_Exercise_
A single number is expected: the count of lines in the records below that contain "type".

_Input data_
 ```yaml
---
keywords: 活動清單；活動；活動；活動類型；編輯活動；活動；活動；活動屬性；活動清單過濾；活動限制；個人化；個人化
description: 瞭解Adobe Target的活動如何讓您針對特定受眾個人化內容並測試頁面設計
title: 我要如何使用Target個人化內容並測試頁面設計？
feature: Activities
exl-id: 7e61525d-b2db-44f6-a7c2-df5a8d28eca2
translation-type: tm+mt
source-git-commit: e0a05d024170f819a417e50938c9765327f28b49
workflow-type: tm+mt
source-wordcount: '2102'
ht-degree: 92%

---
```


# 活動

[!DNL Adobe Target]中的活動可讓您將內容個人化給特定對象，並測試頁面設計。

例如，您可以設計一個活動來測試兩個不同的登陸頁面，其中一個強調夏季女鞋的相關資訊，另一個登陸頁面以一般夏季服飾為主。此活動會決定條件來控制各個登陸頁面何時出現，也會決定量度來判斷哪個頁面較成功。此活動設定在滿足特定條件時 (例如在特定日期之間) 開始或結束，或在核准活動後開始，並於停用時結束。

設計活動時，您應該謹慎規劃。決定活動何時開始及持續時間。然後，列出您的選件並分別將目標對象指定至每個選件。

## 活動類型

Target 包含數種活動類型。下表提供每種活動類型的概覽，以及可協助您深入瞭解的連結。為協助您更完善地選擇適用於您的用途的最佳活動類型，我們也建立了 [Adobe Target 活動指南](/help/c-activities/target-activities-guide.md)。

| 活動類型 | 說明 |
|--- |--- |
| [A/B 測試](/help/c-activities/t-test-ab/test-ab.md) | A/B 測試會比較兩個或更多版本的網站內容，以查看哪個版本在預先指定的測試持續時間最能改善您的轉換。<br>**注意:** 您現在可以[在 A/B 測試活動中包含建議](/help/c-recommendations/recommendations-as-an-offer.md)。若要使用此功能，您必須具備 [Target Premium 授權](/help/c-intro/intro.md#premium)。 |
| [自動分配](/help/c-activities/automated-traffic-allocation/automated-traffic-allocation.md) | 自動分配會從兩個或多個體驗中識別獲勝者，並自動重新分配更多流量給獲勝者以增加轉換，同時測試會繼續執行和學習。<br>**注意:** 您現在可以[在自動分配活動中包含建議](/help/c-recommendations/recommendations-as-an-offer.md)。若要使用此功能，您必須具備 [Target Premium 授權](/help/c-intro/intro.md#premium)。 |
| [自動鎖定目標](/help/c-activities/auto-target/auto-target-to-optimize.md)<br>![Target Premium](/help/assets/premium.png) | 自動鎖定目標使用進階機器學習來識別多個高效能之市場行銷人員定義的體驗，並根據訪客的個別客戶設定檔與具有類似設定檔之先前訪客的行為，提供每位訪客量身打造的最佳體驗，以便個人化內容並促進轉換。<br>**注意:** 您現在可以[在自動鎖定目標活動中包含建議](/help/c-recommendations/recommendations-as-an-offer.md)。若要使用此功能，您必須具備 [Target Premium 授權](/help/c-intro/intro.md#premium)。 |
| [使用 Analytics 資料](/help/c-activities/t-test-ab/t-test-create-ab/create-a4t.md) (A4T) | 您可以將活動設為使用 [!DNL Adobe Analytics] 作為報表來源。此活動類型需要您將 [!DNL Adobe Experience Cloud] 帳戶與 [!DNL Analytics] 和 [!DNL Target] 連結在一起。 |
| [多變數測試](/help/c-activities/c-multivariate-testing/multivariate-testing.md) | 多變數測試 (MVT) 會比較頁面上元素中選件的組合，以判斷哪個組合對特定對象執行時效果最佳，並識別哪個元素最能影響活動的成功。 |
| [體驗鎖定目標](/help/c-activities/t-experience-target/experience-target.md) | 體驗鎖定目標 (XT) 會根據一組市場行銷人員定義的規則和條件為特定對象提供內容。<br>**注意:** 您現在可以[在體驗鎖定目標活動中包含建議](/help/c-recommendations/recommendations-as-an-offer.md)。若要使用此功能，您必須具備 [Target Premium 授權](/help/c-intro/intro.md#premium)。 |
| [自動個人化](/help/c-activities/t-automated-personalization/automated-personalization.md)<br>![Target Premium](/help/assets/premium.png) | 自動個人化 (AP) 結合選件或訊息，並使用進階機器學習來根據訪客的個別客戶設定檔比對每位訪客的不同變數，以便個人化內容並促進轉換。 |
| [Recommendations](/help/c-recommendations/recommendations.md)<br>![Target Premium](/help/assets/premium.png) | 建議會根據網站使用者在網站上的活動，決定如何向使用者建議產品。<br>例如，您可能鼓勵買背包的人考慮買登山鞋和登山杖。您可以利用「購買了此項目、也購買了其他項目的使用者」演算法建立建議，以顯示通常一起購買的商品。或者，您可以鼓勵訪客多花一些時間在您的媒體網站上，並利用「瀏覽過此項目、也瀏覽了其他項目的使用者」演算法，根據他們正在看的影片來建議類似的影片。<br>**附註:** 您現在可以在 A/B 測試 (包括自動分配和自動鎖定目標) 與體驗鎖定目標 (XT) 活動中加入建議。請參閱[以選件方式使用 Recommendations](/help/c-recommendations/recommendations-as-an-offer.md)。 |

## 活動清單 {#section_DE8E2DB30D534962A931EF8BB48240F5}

_Solution for this problem_
2